- Born: Charles Douglas Greer May 21, 1921 Ottawa, Ontario, Canada
- Died: January 6, 2016 (aged 94) Santa Cruz, California
- Occupations: Actor, magician, businessman
- Years active: 1929–1934
- Spouse: Doris Greer
- Children: 1

= Douglas Greer =

American actor (1921–2016)

Charles Douglas "Turkey Egg" Greer (May 21, 1921 - January 6, 2016) was an American child actor.

==Film career==
Born in Canada, Greer moved with his family to Glendale, California, in 1924. He began working in the movies at age seven after winning a freckle contest. Between 1930 and 1932, Greer was a semi-regular actor in Our Gang, often appearing in roles as a tough kid. His freckles earned him the name "Turkey Egg" from Our Gang director Robert F. McGowan. Greer also played small roles in a number of feature films apart from Our Gang. Greer retired from the movie business in 1934, at age 13.

== Later life ==
After he retired from the movie business in 1934, Greer founded a successful laboratory furniture and supply company. During World War II, he was one of the first members of the 10th Mountain Division Ski Troops at Camp Hale, Colorado. After finishing training, he was transferred to inactive duty to work at Lockheed for a specific job just before his outfit was to head overseas to the Italian Alps. He later discovered that every officer in his company had been either killed or wounded in the first three days of battle. He was honorably discharged on March 31, 1946.

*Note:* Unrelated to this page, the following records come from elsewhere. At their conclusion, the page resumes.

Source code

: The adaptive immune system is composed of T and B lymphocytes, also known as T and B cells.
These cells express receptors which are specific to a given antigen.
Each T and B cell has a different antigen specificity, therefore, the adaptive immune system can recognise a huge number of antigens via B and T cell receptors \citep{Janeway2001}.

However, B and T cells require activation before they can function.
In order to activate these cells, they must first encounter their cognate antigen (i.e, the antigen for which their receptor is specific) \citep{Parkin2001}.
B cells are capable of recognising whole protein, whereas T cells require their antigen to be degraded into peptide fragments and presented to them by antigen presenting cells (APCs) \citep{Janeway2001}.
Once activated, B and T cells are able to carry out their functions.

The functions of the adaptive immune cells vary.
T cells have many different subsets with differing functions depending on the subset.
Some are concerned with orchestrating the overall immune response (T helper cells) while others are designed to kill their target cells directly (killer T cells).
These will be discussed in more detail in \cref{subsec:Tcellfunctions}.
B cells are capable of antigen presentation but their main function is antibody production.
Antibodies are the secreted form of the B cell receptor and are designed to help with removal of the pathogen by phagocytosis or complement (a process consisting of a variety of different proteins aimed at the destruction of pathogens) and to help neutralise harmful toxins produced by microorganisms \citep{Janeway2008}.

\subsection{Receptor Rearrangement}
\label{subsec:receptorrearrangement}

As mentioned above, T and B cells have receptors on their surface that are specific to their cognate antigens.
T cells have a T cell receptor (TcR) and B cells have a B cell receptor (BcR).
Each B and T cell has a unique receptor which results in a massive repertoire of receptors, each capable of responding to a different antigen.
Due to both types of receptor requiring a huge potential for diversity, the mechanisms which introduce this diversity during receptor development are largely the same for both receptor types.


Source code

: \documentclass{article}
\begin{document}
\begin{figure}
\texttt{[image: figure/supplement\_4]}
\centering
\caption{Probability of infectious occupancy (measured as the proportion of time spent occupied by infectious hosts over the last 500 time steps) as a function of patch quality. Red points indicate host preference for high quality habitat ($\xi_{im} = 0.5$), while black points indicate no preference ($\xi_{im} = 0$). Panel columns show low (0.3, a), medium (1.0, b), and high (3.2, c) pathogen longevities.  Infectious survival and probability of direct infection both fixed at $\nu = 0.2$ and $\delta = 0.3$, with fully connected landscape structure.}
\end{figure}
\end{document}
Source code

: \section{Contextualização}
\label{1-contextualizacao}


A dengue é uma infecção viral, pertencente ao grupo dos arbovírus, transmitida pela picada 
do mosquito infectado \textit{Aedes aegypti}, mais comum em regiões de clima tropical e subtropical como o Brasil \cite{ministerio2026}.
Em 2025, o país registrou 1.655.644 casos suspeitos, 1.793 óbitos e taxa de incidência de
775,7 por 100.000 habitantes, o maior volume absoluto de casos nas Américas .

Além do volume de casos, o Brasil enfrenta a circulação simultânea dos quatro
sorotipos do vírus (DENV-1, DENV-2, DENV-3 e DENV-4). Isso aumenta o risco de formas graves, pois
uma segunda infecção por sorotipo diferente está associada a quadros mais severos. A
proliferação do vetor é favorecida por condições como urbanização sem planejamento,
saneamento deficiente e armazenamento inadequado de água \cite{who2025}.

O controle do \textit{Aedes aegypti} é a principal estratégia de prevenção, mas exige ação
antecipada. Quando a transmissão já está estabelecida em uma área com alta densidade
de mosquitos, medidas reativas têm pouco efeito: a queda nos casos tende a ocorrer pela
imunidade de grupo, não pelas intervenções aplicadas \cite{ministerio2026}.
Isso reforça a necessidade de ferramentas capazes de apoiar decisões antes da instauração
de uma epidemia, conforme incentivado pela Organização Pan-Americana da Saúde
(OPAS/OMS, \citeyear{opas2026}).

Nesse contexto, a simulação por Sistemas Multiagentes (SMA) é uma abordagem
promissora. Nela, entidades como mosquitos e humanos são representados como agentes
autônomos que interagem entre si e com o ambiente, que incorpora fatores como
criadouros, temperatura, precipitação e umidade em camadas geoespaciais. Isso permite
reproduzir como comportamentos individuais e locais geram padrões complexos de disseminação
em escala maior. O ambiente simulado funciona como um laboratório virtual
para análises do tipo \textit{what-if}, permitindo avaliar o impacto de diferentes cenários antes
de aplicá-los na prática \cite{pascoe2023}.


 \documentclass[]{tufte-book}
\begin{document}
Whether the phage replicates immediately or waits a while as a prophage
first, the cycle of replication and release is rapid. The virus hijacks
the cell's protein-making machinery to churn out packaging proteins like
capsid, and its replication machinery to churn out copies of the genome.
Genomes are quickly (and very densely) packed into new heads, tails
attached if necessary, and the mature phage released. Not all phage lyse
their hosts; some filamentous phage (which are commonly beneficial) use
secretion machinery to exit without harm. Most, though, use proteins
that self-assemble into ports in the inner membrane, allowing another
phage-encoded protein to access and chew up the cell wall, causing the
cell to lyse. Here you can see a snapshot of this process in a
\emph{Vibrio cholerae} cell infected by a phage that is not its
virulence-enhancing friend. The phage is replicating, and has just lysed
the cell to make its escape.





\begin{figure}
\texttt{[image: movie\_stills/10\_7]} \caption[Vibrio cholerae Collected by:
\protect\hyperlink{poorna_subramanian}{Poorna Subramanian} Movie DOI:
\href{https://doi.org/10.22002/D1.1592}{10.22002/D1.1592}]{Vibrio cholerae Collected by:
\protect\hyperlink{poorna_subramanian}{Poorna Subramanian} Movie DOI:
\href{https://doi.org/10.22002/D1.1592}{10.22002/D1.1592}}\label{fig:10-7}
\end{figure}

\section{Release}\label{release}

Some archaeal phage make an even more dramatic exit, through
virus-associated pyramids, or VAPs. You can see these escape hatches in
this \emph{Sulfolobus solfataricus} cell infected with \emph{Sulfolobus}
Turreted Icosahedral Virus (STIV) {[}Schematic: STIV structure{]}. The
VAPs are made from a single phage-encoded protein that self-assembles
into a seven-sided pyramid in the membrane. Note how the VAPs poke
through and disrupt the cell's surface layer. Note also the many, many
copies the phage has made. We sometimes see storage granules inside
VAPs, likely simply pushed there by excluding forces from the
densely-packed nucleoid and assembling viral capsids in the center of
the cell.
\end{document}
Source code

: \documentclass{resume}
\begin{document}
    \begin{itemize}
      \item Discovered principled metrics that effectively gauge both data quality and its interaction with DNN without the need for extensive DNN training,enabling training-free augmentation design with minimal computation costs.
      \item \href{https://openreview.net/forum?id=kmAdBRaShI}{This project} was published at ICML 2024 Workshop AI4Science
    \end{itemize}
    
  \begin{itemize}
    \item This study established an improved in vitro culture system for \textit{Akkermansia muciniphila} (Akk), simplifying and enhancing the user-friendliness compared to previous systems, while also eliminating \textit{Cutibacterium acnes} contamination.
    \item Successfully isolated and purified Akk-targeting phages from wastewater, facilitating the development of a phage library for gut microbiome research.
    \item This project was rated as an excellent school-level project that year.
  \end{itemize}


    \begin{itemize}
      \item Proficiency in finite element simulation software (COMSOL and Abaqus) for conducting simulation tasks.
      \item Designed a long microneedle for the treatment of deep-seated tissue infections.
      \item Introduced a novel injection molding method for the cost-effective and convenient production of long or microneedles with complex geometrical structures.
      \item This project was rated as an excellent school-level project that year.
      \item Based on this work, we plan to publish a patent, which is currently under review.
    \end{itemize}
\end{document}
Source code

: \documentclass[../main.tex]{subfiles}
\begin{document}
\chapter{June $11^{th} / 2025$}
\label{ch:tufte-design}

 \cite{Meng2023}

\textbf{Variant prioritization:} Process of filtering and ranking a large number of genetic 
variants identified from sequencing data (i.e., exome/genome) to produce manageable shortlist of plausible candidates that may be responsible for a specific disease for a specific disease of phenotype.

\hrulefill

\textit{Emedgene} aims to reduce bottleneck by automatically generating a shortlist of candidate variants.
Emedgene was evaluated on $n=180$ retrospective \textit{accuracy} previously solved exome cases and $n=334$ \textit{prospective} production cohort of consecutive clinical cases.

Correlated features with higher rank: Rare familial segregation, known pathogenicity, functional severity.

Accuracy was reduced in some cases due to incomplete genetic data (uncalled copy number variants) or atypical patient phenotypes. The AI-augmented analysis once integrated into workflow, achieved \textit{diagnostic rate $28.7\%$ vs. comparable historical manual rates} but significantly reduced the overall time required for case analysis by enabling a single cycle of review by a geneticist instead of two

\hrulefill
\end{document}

Greer was also a magician and member of the Magic Castle Club. In his later years, Greer was also interviewed in some documentaries about Our Gang.

==Personal life==
Greer was preceded in death by his wife, Doris Greer (died 1990), their only child, daughter, Mrs. Diane Welton, and a grandson, Wesley McCall. At the time of his death at age 94, Greer was survived by three grandchildren and two great-grandchildren.

==Filmography==
- Song of Love (1929)
- Sunny Side Up (1929)
- Shivering Shakespeare (1930)
- The Arizona Kid (1930)
- School's Out (1930)
- Little Daddy (1931)
- Bargain Day (1931)
- Spanky (1932)
- When a Fellow Needs a Friend (1932)
- Free Wheeling (1932)
- Birthday Blues (1932)
- No Greater Glory (1934)
- The Mighty Barnum (1934)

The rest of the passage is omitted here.